It is an interesting record and deceptively ambitious. The songs hide their complexity well, whether it is in the arrangements or the episodic nature of the writing. It is clearly intended as a kind of concept album, taking the music and the record as it comes, even without keeping in mind the back story of the unexpected grief experienced by Courteney in having to put down his family’s dog and all the reflections on grief, loss, and mortality that that event prompted.  Those are the themes which tie the lyrics together, but there are similarities between the songs as well, not least because of the recurring lush ensemble vocals.

The episodic nature of the writing doesn’t always work so well. “Dig Til You Die”, the opening track (as we may as well treat the various instrumental interludes as part of the tracks that follow them), skips along through a range of colours and styles, not all complementary. “Useless Animal”, part of the longer second part of the album, which has something of a song cycle feel about it, on the other hand, pulls this off well, with the change in intensity and instrumentation in the chorus working perfectly.  “Worship” which follows it is more ambitions again, with at least five different styles of music and song writing cramped into the piece.  Some of it flows, some of it doesn’t, but it’s hard to fault the intent.

“As We Disappear”, the final track, is probably the most earnest, the most yearning, though there is a good deal of soul-searching through the record’s narrative. Only on “Gallows” earlier in the record is there a more ironic tone, as the piece has a sugary feel in its major-key atmosphere and upbeat vocals, arguably a nice contrast to the rest of the record, though it may be jarring to some.

It is otiose to try to produce a catalogue of comparisons between bands operating in similar musical spaces, though unsurprisingly there are sonic similarities to The Pineapple Thief because of Bruce’s hands on the console. But any of this kind of talk risks washing away the impact of the whole. Better to regard the album’s strengths and weaknesses on its own terms. The playing is good throughout, though there are no stellar moments of individual brilliance, as it is not that kind of record.  It is much more about the songs themselves, their melodies, lyrics and their arrangements. As already noted, the episodic writing works much of the time but not always, and there are moments where musical ideas, that are clearly good, seem a little stitched together, like in “Worship”. I’m also not totally convinced of the compatibility of Kesavaram’s drumming style with some of the songwriting, which has quite an insistent feel. This works well on the faster or higher energy passages, like the choruses but always on the gentler sections. “Betrayal” exhibits this tension most of all but it is consistently good on “Useless Animal”.  

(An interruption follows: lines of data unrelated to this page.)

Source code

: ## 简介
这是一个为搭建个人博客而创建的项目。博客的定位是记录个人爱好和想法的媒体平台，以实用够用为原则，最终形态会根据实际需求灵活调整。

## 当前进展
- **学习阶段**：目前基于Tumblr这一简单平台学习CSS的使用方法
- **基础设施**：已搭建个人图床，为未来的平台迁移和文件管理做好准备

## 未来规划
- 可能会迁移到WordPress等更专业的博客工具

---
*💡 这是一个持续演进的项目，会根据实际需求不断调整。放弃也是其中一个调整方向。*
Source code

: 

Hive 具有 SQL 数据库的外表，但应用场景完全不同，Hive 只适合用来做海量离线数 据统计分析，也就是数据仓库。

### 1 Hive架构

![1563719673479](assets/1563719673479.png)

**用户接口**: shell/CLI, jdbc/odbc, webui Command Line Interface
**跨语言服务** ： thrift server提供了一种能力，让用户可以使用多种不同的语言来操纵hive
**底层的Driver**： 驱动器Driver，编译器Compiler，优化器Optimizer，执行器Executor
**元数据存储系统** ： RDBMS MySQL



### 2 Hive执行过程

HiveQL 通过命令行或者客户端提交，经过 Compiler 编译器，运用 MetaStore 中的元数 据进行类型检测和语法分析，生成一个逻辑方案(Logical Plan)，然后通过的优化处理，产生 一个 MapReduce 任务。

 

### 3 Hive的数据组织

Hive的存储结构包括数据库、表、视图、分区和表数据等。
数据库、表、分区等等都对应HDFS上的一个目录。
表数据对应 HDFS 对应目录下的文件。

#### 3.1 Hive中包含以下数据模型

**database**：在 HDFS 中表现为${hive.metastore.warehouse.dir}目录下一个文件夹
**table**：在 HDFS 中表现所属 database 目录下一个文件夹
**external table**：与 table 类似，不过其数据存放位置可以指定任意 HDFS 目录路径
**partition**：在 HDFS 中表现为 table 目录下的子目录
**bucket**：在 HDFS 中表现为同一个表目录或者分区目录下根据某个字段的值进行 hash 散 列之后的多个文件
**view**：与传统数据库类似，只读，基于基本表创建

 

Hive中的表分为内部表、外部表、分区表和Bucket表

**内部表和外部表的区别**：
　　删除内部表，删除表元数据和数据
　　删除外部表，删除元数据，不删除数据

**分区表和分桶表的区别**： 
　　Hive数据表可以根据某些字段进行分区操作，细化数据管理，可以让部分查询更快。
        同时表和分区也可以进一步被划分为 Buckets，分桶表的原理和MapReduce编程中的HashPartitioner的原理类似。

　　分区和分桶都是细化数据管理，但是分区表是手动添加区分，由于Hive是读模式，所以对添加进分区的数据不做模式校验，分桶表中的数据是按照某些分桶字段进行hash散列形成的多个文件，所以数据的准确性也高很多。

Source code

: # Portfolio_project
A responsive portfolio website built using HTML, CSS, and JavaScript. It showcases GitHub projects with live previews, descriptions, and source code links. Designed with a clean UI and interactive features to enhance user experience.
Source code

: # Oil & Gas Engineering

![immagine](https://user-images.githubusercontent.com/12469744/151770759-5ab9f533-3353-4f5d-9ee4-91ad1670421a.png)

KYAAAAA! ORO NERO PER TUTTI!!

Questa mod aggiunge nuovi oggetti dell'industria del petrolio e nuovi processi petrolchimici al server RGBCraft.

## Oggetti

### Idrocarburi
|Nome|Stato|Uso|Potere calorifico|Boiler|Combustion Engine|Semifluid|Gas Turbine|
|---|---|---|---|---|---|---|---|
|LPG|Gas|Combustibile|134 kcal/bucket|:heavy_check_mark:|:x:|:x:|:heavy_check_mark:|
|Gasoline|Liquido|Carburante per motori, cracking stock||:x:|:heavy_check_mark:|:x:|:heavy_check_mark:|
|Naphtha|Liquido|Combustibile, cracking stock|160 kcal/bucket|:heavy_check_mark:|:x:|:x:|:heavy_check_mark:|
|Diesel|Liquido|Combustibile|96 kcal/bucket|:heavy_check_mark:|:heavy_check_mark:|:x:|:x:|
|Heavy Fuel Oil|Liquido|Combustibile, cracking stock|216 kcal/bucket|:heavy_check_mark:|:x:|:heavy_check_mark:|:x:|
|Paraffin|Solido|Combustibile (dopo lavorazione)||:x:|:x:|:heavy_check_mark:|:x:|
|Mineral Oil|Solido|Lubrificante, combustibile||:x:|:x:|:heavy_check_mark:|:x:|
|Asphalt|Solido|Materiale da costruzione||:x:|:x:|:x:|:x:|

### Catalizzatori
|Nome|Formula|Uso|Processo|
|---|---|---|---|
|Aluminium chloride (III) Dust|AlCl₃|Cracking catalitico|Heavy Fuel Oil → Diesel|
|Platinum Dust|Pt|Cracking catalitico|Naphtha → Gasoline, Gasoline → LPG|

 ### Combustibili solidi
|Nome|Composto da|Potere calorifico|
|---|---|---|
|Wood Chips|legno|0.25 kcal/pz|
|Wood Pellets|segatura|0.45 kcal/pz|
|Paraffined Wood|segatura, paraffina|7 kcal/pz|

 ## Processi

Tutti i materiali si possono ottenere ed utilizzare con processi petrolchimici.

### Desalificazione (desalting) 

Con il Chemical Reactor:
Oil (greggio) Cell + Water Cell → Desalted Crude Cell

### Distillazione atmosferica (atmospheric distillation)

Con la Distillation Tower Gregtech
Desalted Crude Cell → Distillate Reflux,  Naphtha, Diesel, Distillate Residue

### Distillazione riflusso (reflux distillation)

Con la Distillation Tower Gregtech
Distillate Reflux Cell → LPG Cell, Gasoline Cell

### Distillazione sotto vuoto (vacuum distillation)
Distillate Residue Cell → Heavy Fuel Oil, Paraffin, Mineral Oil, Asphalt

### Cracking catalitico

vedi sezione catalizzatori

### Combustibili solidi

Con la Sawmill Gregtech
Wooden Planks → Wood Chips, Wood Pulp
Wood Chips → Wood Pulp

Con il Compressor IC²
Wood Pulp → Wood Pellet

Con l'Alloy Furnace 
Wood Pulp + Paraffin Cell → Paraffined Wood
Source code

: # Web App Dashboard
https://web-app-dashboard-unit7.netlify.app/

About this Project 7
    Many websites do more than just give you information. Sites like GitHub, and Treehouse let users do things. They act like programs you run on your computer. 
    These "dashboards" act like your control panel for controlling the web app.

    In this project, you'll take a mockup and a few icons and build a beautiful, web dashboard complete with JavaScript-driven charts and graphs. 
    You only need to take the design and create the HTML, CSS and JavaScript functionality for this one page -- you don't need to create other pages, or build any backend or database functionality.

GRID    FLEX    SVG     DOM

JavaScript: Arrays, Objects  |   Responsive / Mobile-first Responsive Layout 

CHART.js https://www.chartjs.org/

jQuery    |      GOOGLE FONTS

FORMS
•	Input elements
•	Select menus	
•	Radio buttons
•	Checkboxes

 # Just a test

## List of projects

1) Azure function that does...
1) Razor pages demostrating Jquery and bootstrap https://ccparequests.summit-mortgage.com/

Largely, though, the emotional contours of the record are good, even if some of the transitions are signposted or we are brought back to an earlier theme or timbre having been kicked up a gear. Whether we need another record about mortality is another question. Though much is made of the lyrics and the background to the record, I would argue that the musical aspect of the songwriting and the arrangements outshines the lyrical content. In the end, the record does literally disappear in its final piano notes, an excellent piece of stage management and an example of a delicacy that is only occasionally visible on a record which is dense, stylistically complex, and largely satisfying.